Saturday, July 09, 2011

 

Seeing the Light

Prediction is very hard, especially about the future. Niels Bohr (and Yogi Berra)

In an otherwise fairly pedestrian story about how the British weather predictors (the Met Office) are trying to improve their abilities to see even a day into England's weather future, comes this bombshell (at least it's a bombshell to those who dabble in the Global Warming controversy):

...scientists at the Met Office and elsewhere are beginning to understand the effect of the 11-year solar cycle on climate. When sunspots and other solar activity are at a minimum, the effect is similar to that of El Niño: more easterly winds and cold winter weather for Britain.

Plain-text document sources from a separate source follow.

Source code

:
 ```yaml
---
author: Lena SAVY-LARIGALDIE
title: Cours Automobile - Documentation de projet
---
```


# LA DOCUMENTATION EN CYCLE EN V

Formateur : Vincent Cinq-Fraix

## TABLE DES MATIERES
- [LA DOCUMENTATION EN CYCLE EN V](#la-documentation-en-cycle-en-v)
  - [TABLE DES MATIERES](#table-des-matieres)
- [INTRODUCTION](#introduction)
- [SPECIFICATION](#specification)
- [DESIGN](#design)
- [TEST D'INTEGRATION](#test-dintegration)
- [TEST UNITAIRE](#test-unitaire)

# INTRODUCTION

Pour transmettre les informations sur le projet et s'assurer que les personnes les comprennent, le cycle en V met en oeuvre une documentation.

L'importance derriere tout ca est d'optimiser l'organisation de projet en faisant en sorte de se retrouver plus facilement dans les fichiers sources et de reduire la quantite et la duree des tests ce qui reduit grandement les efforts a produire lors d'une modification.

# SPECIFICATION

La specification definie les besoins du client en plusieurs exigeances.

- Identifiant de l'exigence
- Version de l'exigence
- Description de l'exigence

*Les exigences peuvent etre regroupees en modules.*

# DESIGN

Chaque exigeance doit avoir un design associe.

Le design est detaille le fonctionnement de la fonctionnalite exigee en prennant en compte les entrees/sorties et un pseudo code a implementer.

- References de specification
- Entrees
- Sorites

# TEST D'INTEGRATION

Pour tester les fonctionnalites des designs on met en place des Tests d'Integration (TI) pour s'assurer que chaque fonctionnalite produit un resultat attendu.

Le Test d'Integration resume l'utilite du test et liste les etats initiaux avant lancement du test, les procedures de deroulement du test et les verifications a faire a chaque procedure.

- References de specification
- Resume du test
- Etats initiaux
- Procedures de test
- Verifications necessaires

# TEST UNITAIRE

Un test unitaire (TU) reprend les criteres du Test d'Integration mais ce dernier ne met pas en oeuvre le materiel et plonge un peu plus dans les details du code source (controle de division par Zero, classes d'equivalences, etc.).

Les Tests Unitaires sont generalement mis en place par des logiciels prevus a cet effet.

“We now believe that [the solar cycle] accounts for 50 per cent of the variability from year to year,” says Scaife. With solar physicists predicting a long-term reduction in the intensity of the solar cycle – and possibly its complete disappearance for a few decades, as happened during the so-called Maunder Minimum from 1645 to 1715 – this could be an ominous signal for icy winters ahead, despite global warming.

Wow. Just wow. This is Denier stuff. It is a Warmie article of faith that CO2 is the prime mover of climate; to even hint that natural variability could override the effect of man made CO2 is heretical. To say that a natural cycle in the sun could cause warming or cooling on our planet is, to the Denier viewpoint, merely stepping onto the broad, sunlit uplands of rational thinking. It's blasphemy to the likes of Al Gore and James Hansen.

Notice, however, how Mr. Scaife clings to the dogma when he says we could have "icy winters ahead, despite global warming." A more neutral way to put that would have been: we could have "icy winters ahead, instead of global warming."

Still, progress. Half a loaf and all that.